Measurement of health literacy
The Newest Vital Sign (NVS) was used to assess the participants’ levels of health literacy . The NVS health literacy test is based on a nutrition label from an ice cream container, and the overall score ranges from 0 to 6. Participates were categorized as having limited (NVS score of 0–2), potentially limited (NVS score of 3), and appropriate (NVS score of 4–6). The assessment of level of health literacy was performed at T1.
Management of TMD
The participants who performed stabilization splint therapy and physical therapy for six months to manage the orofacial pain and parafunctional habits for six months were included in the study. The participants who showed limited range of jaw movement owing to disc displacement, sustained pain around masticatory muscles or preauricular area despite of 2 weeks of treatments including medication and habit control, and pathologic bony changes on TMJ condyles were prescribed stabilization splint therapy. All participants were instructed to wear their stabilization splints every night for at least seven hours per day during the treatment period. All participants were instructed to control for TMD-related contributing factors including excessive parafunctional habits, masticatory muscle tension, and conduct routine physical therapy such as 6 × 6 exercises  and moist hot pack application. The stabilization splint which covered all of the maxillary teeth was fabricated in acrylic resin. Even uniform contact of the stabilization splint with the lower functional cusps was provided at premolar and molar teeth sites. Continuous wearing of stabilization splint more than seven hours per day was regarded as valid wearing and considered as compliant with stabilization splint therapy. All participants visited the clinic monthly for routine check-ups and confirmation of compliance.

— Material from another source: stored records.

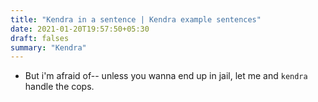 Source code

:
 ```yaml
---
title: "Kendra in a sentence | Kendra example sentences"
date: 2021-01-20T19:57:50+05:30
draft: falses
summary: "Kendra"
---
```

- But i'm afraid of-- unless you wanna end up in jail, let me and `kendra` handle the cops.
                 
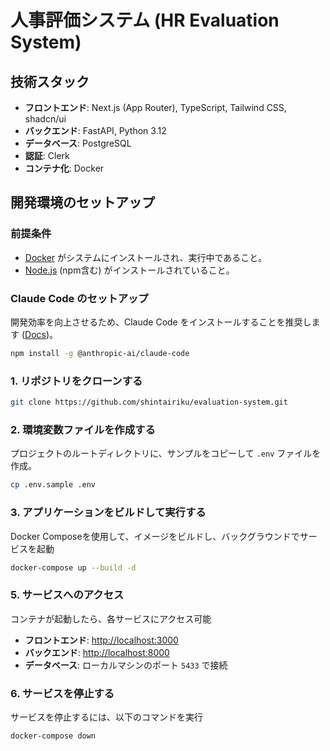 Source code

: # 人事評価システム (HR Evaluation System)

## 技術スタック

- **フロントエンド**: Next.js (App Router), TypeScript, Tailwind CSS, shadcn/ui
- **バックエンド**: FastAPI, Python 3.12
- **データベース**: PostgreSQL
- **認証**: Clerk
- **コンテナ化**: Docker

## 開発環境のセットアップ

### 前提条件

- [Docker](https://www.docker.com/products/docker-desktop/) がシステムにインストールされ、実行中であること。
- [Node.js](https://nodejs.org/) (npm含む) がインストールされていること。

### Claude Code のセットアップ

開発効率を向上させるため、Claude Code をインストールすることを推奨します ([Docs](https://docs.anthropic.com/en/docs/claude-code/getting-started))。

```bash
npm install -g @anthropic-ai/claude-code
```

### 1. リポジトリをクローンする

```bash
git clone https://github.com/shintairiku/evaluation-system.git
```

### 2. 環境変数ファイルを作成する

プロジェクトのルートディレクトリに、サンプルをコピーして `.env` ファイルを作成。

```bash
cp .env.sample .env
```

### 3. アプリケーションをビルドして実行する

Docker Composeを使用して、イメージをビルドし、バックグラウンドでサービスを起動

```bash
docker-compose up --build -d
```

### 5. サービスへのアクセス

コンテナが起動したら、各サービスにアクセス可能

- **フロントエンド**: [http://localhost:3000](http://localhost:3000)
- **バックエンド**: [http://localhost:8000](http://localhost:8000)
- **データベース**: ローカルマシンのポート `5433` で接続

### 6. サービスを停止する

サービスを停止するには、以下のコマンドを実行
```bash
docker-compose down
```
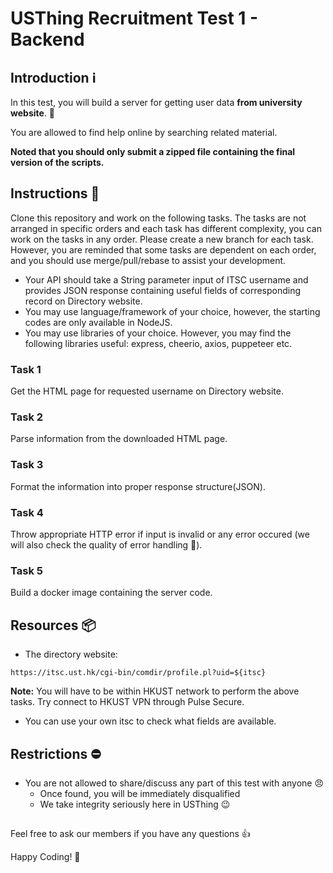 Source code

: # USThing Recruitment Test 1 - Backend

## Introduction :information_source: 
In this test, you will build a server for getting user data **from university website**. :tada: 

You are allowed to find help online by searching related material. 

**Noted that you should only submit a zipped file containing the final version of the scripts.**

## Instructions :notebook: 

Clone this repository and work on the following tasks. The tasks are not arranged in specific orders and each task has different complexity, you can work on the tasks in any order.  Please create a new branch for each task. However, you are reminded that some tasks are dependent on each order, and you should use merge/pull/rebase to assist your development.

- Your API should take a String parameter input of ITSC username and provides JSON response containing useful fields of corresponding record on Directory website.
- You may use language/framework of your choice, however, the starting codes are only available in NodeJS.
- You may use libraries of your choice. However, you may find the following libraries useful: express, cheerio, axios, puppeteer etc.

### Task 1
Get the HTML page for requested username on Directory website.

### Task 2
Parse information from the downloaded HTML page.

### Task 3
Format the information into proper response structure(JSON).

### Task 4
Throw appropriate HTTP error if input is invalid or any error occured (we will also check the quality of error handling 🙂).

### Task 5
Build a docker image containing the server code.

## Resources :package:
- The directory website:
```
https://itsc.ust.hk/cgi-bin/comdir/profile.pl?uid=${itsc}
```
**Note:** You will have to be within HKUST network to perform the above tasks. Try connect to HKUST VPN through Pulse Secure.

- You can use your own itsc to check what fields are available.

## Restrictions :no_entry: 
- You are not allowed to share/discuss any part of this test with anyone :angry:
    - Once found, you will be immediately disqualified
    - We take integrity seriously here in USThing :wink:

## 

Feel free to ask our members if you have any questions :+1: 

Happy Coding! :confetti_ball:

Power analysis indicated that a total sample size of 131 participants in the F test with 3 groups and 2 times repetitions would provide a statistical power of 92.1% at a 0.05 significance level with an effect size of 0.25. Based on the Shapiro–Wilk normality test, the data were found to be normally distributed; therefore, parametric tests were applied.

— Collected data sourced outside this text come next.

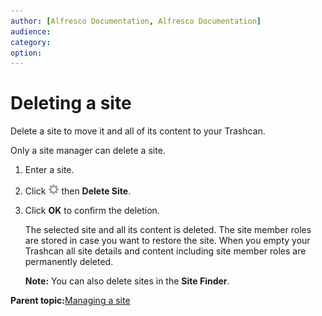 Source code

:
 ```yaml
---
author: [Alfresco Documentation, Alfresco Documentation]
audience: 
category: 
option: 
---
```


# Deleting a site

Delete a site to move it and all of its content to your Trashcan.

Only a site manager can delete a site.

1.  Enter a site.

2.  Click ![Settings icon](../images/settings-icon.png) then **Delete Site**.

3.  Click **OK** to confirm the deletion.

    The selected site and all its content is deleted. The site member roles are stored in case you want to restore the site. When you empty your Trashcan all site details and content including site member roles are permanently deleted.

    **Note:** You can also delete sites in the **Site Finder**.


**Parent topic:**[Managing a site](../concepts/site-build.md)


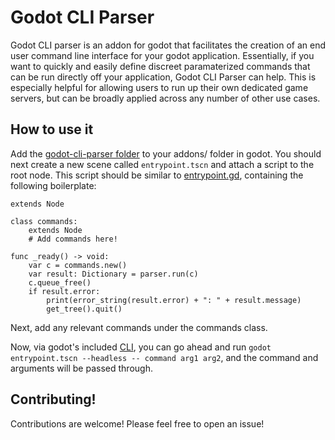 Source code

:# Godot CLI Parser

Godot CLI parser is an addon for godot that facilitates the creation of an end user command line interface for your godot application. 
Essentially, if you want to quickly and easily define discreet paramaterized commands that can be run directly off your application, Godot CLI Parser can help. 
This is especially helpful for allowing users to run up their own dedicated game servers, but can be broadly applied across any number of other use cases.

## How to use it

Add the [godot-cli-parser folder](https://github.com/Fireye04/godot-cli-parser/tree/67cc7c308dcb155ef5ce0df0aa69b3093e6efc30/addons) to your addons/ folder in godot. 
You should next create a new scene called `entrypoint.tscn` and attach a script to the root node.
This script should be similar to [entrypoint.gd](https://github.com/Fireye04/godot-cli-parser/blob/main/entrypoint.gd), containing the following boilerplate:
``` gdscript
extends Node

class commands:
	extends Node
	# Add commands here!

func _ready() -> void:
	var c = commands.new()
	var result: Dictionary = parser.run(c)
	c.queue_free()
	if result.error:
		print(error_string(result.error) + ": " + result.message)
		get_tree().quit()
```
Next, add any relevant commands under the commands class.

Now, via godot's included [CLI](https://docs.godotengine.org/en/stable/tutorials/editor/command_line_tutorial.html), 
you can go ahead and run `godot entrypoint.tscn --headless -- command arg1 arg2`, and the command and arguments will be passed through.

## Contributing! 

Contributions are welcome! Please feel free to open an issue!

To compare the differences of demographic characteristics and parameters related with TMD of the participants including age, sex distribution, body mass index (BMI), education level, and classification of TMD based on DC/TMD criteria, duration of TMD, amount of pain free opening and maximum unassisted opening, number of active and latent TrPs in masticatory muscles, GCPS, and VAS among three groups, Acitve A, Collaborate-A, and Passive-A, one-way analysis of variance (ANOVA) and chi-square test were applied for continuous and categorical variables, respectively. Chi-square test was used to determine statistical differences of levels of preferred and perceived level of decision-making role and educational level accordance with the levels of health literacy. To estimate the responses of differences of the subjective and objective TMD treatment outcomes in accordance with the perceived role in decision-making, two-way repeated measure ANOVA was applied.